[Stored data]
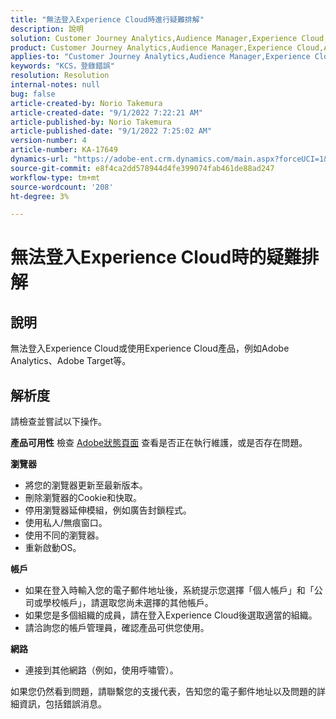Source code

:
 ```yaml
---
title: "無法登入Experience Cloud時進行疑難排解"
description: 說明
solution: Customer Journey Analytics,Audience Manager,Experience Cloud,Analytics,Target
product: Customer Journey Analytics,Audience Manager,Experience Cloud,Analytics,Target
applies-to: "Customer Journey Analytics,Audience Manager,Experience Cloud,Analytics,Target"
keywords: "KCS，登錄錯誤"
resolution: Resolution
internal-notes: null
bug: false
article-created-by: Norio Takemura
article-created-date: "9/1/2022 7:22:21 AM"
article-published-by: Norio Takemura
article-published-date: "9/1/2022 7:25:02 AM"
version-number: 4
article-number: KA-17649
dynamics-url: "https://adobe-ent.crm.dynamics.com/main.aspx?forceUCI=1&pagetype=entityrecord&etn=knowledgearticle&id=7d1491cd-c629-ed11-9db1-002248086d3d"
source-git-commit: e8f4ca2dd578944d4fe399074fab461de88ad247
workflow-type: tm+mt
source-wordcount: '208'
ht-degree: 3%

---
```


# 無法登入Experience Cloud時的疑難排解

## 說明

無法登入Experience Cloud或使用Experience Cloud產品，例如Adobe Analytics、Adobe Target等。

## 解析度


請檢查並嘗試以下操作。

<b>產品可用性</b>
檢查 [Adobe狀態頁面](https://status.adobe.com) 查看是否正在執行維護，或是否存在問題。

<b>瀏覽器</b>

- 將您的瀏覽器更新至最新版本。
- 刪除瀏覽器的Cookie和快取。
- 停用瀏覽器延伸模組，例如廣告封鎖程式。
- 使用私人/無痕窗口。
- 使用不同的瀏覽器。
- 重新啟動OS。


<b>帳戶</b>

- 如果在登入時輸入您的電子郵件地址後，系統提示您選擇「個人帳戶」和「公司或學校帳戶」，請選取您尚未選擇的其他帳戶。
- 如果您是多個組織的成員，請在登入Experience Cloud後選取適當的組織。
- 請洽詢您的帳戶管理員，確認產品可供您使用。


<b>網路</b>

- 連接到其他網路（例如，使用呼嘯管）。


如果您仍然看到問題，請聯繫您的支援代表，告知您的電子郵件地址以及問題的詳細資訊，包括錯誤消息。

» **How to complete this task**: Each line holding the word "Analytics" must be pulled from the records.

» **Written response**:
solution: Customer Journey Analytics,Audience Manager,Experience Cloud,Analytics,Target
product: Customer Journey Analytics,Audience Manager,Experience Cloud,Analytics,Target
applies-to: "Customer Journey Analytics,Audience Manager,Experience Cloud,Analytics,Target"
無法登入Experience Cloud或使用Experience Cloud產品，例如Adobe Analytics、Adobe Target等。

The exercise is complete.